You could use it to publish about yourself… a web page similar to a Google profile page. You’d have to follow the guidelines, of course, which would prohibit only the typical prohibited stuff. Everything else would be ok, because the format would be controlled. The basic info and your primary “pitch” about yourself would be up front and center. Everything else would be “hidden” beneath clicks. Only those users who wanted to read your “Why Jesus is my Saviour” would have to see it.There could be an unlimited number of such optional “additional info” sections up there, so you can publish as much as you like.
And if you have a common name (as I do), would you pay that fee and then submit to a randomized fairness ranking, such that on average, across the month’s time, your profile ranked at the top just about as much as every other person with your name who had signed on to the rotation service? Of course there would be a monthly re-opt-in required to keep you in page 1. Those who didn’t care enough to renew would lose position to those who did. Sort of a “profile deserves freshness” system.
Since this “top spot” is clearly marked as a placed “identity” listing, it would expand downwards for anyone who clicked to see “more people named NNNNN”. At that point their indicated their intend to find info ABOUT a person with that name, so the results will be all (randomized) exact-match profiles for that name, plus Google “suggest” or course, which would clue you into the latest “John Doe arrested new york” etc scandals.

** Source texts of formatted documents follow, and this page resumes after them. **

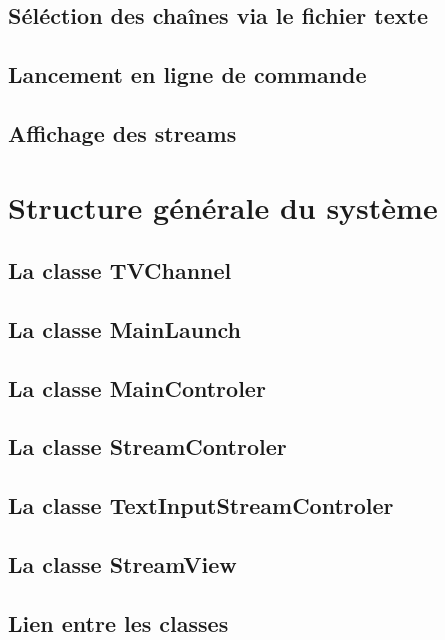 \documentclass{polytech/polytech}
\begin{document}
\subsection{Séléction des chaînes via le fichier texte}

\subsection{Lancement en ligne de commande}

\subsection{Affichage des streams}

\section{Structure générale du système}


\subsection{La classe TVChannel}

\subsection{La classe MainLaunch}

\subsection{La classe MainControler}

\subsection{La classe StreamControler}

\subsection{La classe TextInputStreamControler}

\subsection{La classe StreamView}


\subsection{Lien entre les classes}
\end{document}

This is an example of a value-added Google service that cuts direct to the “end user” for maximum monetization. At the $100 symbolic fee for such a listing, Google would collect much more revenue that PPC ads in that spot. The user experience for most “actual names” would be better than it is now. Of course there could be auctions and “highest bidder” approaches but that would not be as well received in the market place as a flat-fee to stake your claim. In other words, Google could do that later, after they had earned karma points and good will.
Everyone needs reputation management, and Google currently forces that problem into an SEO negotiation. Why? For a fee most would be happy to pay, Google can give them a podium from which to make their own case for reputation issues. For someone in trouble, that top spot will present their case (and outrank the perhaps exaggerated media coverage ranking on their name). For someone convicted of a crime, that spot could be used by that person to say sorry, explain some details, or otherwise provide input into what is usually a one-sided conversation at that point.For those promoting themselves… if it’s a known feature of Google, the user community would come to expect it for what it is.
Now of course Google currently gets paid on a per-click basis, and manages profitability on a profit per impression basis (using so-called “quality scores”). But at $100 flat fee, offered to 250 million Americans as an example, wouldn’t the revenue potential compete or exceed that from PPC on most names? I didn’t do any math here… just thinking out loud.
It just seems like such an opportunity for Google to regain some public respect while serving society and making significant money, while continuing to develop search and learn more about people, identities, and how the world searches around identity.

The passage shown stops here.